━━━ DATASET RECORDS ━━━

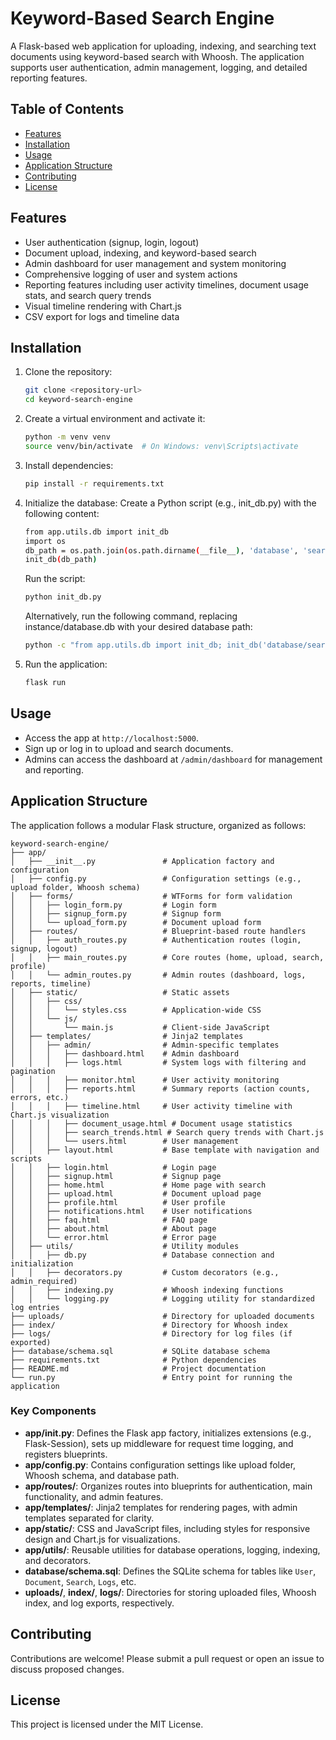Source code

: # Keyword-Based Search Engine

A Flask-based web application for uploading, indexing, and searching text documents using keyword-based search with Whoosh. The application supports user authentication, admin management, logging, and detailed reporting features.

## Table of Contents
- [Features](#features)
- [Installation](#installation)
- [Usage](#usage)
- [Application Structure](#application-structure)
- [Contributing](#contributing)
- [License](#license)

## Features
- User authentication (signup, login, logout)
- Document upload, indexing, and keyword-based search
- Admin dashboard for user management and system monitoring
- Comprehensive logging of user and system actions
- Reporting features including user activity timelines, document usage stats, and search query trends
- Visual timeline rendering with Chart.js
- CSV export for logs and timeline data

## Installation
1. Clone the repository:
   ```bash
   git clone <repository-url>
   cd keyword-search-engine
   ```
2. Create a virtual environment and activate it:
   ```bash
   python -m venv venv
   source venv/bin/activate  # On Windows: venv\Scripts\activate
   ```
3. Install dependencies:
   ```bash
   pip install -r requirements.txt
   ```
4. Initialize the database: Create a Python script (e.g., init_db.py) with the following content:
   ```bash
   from app.utils.db import init_db
   import os
   db_path = os.path.join(os.path.dirname(__file__), 'database', 'search_engine.db')
   init_db(db_path)
   ```
   Run the script:
   ```bash
   python init_db.py
   ```
   Alternatively, run the following command, replacing instance/database.db with your desired database path:
   ```bash
   python -c "from app.utils.db import init_db; init_db('database/search_engine.db')"
   ```
5. Run the application:
   ```bash
   flask run
   ```

## Usage
- Access the app at `http://localhost:5000`.
- Sign up or log in to upload and search documents.
- Admins can access the dashboard at `/admin/dashboard` for management and reporting.

## Application Structure
The application follows a modular Flask structure, organized as follows:

```
keyword-search-engine/
├── app/
│   ├── __init__.py               # Application factory and configuration
│   ├── config.py                 # Configuration settings (e.g., upload folder, Whoosh schema)
│   ├── forms/                    # WTForms for form validation
│   │   ├── login_form.py         # Login form
│   │   ├── signup_form.py        # Signup form
│   │   └── upload_form.py        # Document upload form
│   ├── routes/                   # Blueprint-based route handlers
│   │   ├── auth_routes.py        # Authentication routes (login, signup, logout)
│   │   ├── main_routes.py        # Core routes (home, upload, search, profile)
│   │   └── admin_routes.py       # Admin routes (dashboard, logs, reports, timeline)
│   ├── static/                   # Static assets
│   │   ├── css/
│   │   │   └── styles.css        # Application-wide CSS
│   │   └── js/
│   │       └── main.js           # Client-side JavaScript
│   ├── templates/                # Jinja2 templates
│   │   ├── admin/                # Admin-specific templates
│   │   │   ├── dashboard.html    # Admin dashboard
│   │   │   ├── logs.html         # System logs with filtering and pagination
│   │   │   ├── monitor.html      # User activity monitoring
│   │   │   ├── reports.html      # Summary reports (action counts, errors, etc.)
│   │   │   ├── timeline.html     # User activity timeline with Chart.js visualization
│   │   │   ├── document_usage.html # Document usage statistics
│   │   │   ├── search_trends.html # Search query trends with Chart.js
│   │   │   └── users.html        # User management
│   │   ├── layout.html           # Base template with navigation and scripts
│   │   ├── login.html            # Login page
│   │   ├── signup.html           # Signup page
│   │   ├── home.html             # Home page with search
│   │   ├── upload.html           # Document upload page
│   │   ├── profile.html          # User profile
│   │   ├── notifications.html    # User notifications
│   │   ├── faq.html              # FAQ page
│   │   ├── about.html            # About page
│   │   └── error.html            # Error page
│   ├── utils/                    # Utility modules
│   │   ├── db.py                 # Database connection and initialization
│   │   ├── decorators.py         # Custom decorators (e.g., admin_required)
│   │   ├── indexing.py           # Whoosh indexing functions
│   │   └── logging.py            # Logging utility for standardized log entries
├── uploads/                      # Directory for uploaded documents
├── index/                        # Directory for Whoosh index
├── logs/                         # Directory for log files (if exported)
├── database/schema.sql           # SQLite database schema
├── requirements.txt              # Python dependencies
├── README.md                     # Project documentation
└── run.py                        # Entry point for running the application
```

### Key Components
- **app/__init__.py**: Defines the Flask app factory, initializes extensions (e.g., Flask-Session), sets up middleware for request time logging, and registers blueprints.
- **app/config.py**: Contains configuration settings like upload folder, Whoosh schema, and database path.
- **app/routes/**: Organizes routes into blueprints for authentication, main functionality, and admin features.
- **app/templates/**: Jinja2 templates for rendering pages, with admin templates separated for clarity.
- **app/static/**: CSS and JavaScript files, including styles for responsive design and Chart.js for visualizations.
- **app/utils/**: Reusable utilities for database operations, logging, indexing, and decorators.
- **database/schema.sql**: Defines the SQLite schema for tables like `User`, `Document`, `Search`, `Logs`, etc.
- **uploads/**, **index/**, **logs/**: Directories for storing uploaded files, Whoosh index, and log exports, respectively.

## Contributing
Contributions are welcome! Please submit a pull request or open an issue to discuss proposed changes.

## License
This project is licensed under the MIT License.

━━━

■ EXERCISE DESCRIPTION
Pull every line containing "monitoring" out of the data above.

■ EXERCISE OUTPUT
- Admin dashboard for user management and system monitoring
│   │   │   ├── monitor.html      # User activity monitoring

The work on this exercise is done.